Transcribe each line below word for word.

**Exercise inputs:**
________________________
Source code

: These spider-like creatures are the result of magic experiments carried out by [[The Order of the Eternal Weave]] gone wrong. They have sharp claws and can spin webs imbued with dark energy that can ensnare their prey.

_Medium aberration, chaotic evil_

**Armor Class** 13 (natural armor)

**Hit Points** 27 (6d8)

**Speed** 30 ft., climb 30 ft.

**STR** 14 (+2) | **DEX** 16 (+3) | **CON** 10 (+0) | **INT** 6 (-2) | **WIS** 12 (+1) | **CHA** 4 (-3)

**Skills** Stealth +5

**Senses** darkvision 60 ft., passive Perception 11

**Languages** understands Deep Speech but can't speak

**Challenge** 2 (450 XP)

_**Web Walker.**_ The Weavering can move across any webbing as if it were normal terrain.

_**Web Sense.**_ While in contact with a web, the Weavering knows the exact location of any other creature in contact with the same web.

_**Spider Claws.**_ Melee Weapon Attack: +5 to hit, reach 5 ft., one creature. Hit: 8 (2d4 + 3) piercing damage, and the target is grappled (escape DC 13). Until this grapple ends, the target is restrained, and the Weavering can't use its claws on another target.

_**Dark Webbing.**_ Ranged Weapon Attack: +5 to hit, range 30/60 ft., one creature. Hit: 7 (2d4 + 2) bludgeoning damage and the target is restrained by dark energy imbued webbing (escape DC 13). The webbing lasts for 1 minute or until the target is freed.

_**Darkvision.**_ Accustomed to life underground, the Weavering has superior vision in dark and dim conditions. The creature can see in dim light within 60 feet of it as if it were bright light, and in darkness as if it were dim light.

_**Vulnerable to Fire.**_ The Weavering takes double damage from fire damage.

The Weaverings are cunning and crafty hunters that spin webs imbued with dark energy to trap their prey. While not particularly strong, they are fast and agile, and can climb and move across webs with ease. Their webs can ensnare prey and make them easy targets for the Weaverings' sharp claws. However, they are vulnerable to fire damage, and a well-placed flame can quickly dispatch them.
________________________
**Solution to the exercise:**
Source code

: These spider-like creatures are the result of magic experiments carried out by [[The Order of the Eternal Weave]] gone wrong. They have sharp claws and can spin webs imbued with dark energy that can ensnare their prey.

_Medium aberration, chaotic evil_

**Armor Class** 13 (natural armor)

**Hit Points** 27 (6d8)

**Speed** 30 ft., climb 30 ft.

**STR** 14 (+2) | **DEX** 16 (+3) | **CON** 10 (+0) | **INT** 6 (-2) | **WIS** 12 (+1) | **CHA** 4 (-3)

**Skills** Stealth +5

**Senses** darkvision 60 ft., passive Perception 11

**Languages** understands Deep Speech but can't speak

**Challenge** 2 (450 XP)

_**Web Walker.**_ The Weavering can move across any webbing as if it were normal terrain.

_**Web Sense.**_ While in contact with a web, the Weavering knows the exact location of any other creature in contact with the same web.

_**Spider Claws.**_ Melee Weapon Attack: +5 to hit, reach 5 ft., one creature. Hit: 8 (2d4 + 3) piercing damage, and the target is grappled (escape DC 13). Until this grapple ends, the target is restrained, and the Weavering can't use its claws on another target.

_**Dark Webbing.**_ Ranged Weapon Attack: +5 to hit, range 30/60 ft., one creature. Hit: 7 (2d4 + 2) bludgeoning damage and the target is restrained by dark energy imbued webbing (escape DC 13). The webbing lasts for 1 minute or until the target is freed.

_**Darkvision.**_ Accustomed to life underground, the Weavering has superior vision in dark and dim conditions. The creature can see in dim light within 60 feet of it as if it were bright light, and in darkness as if it were dim light.

_**Vulnerable to Fire.**_ The Weavering takes double damage from fire damage.

The Weaverings are cunning and crafty hunters that spin webs imbued with dark energy to trap their prey. While not particularly strong, they are fast and agile, and can climb and move across webs with ease. Their webs can ensnare prey and make them easy targets for the Weaverings' sharp claws. However, they are vulnerable to fire damage, and a well-placed flame can quickly dispatch them.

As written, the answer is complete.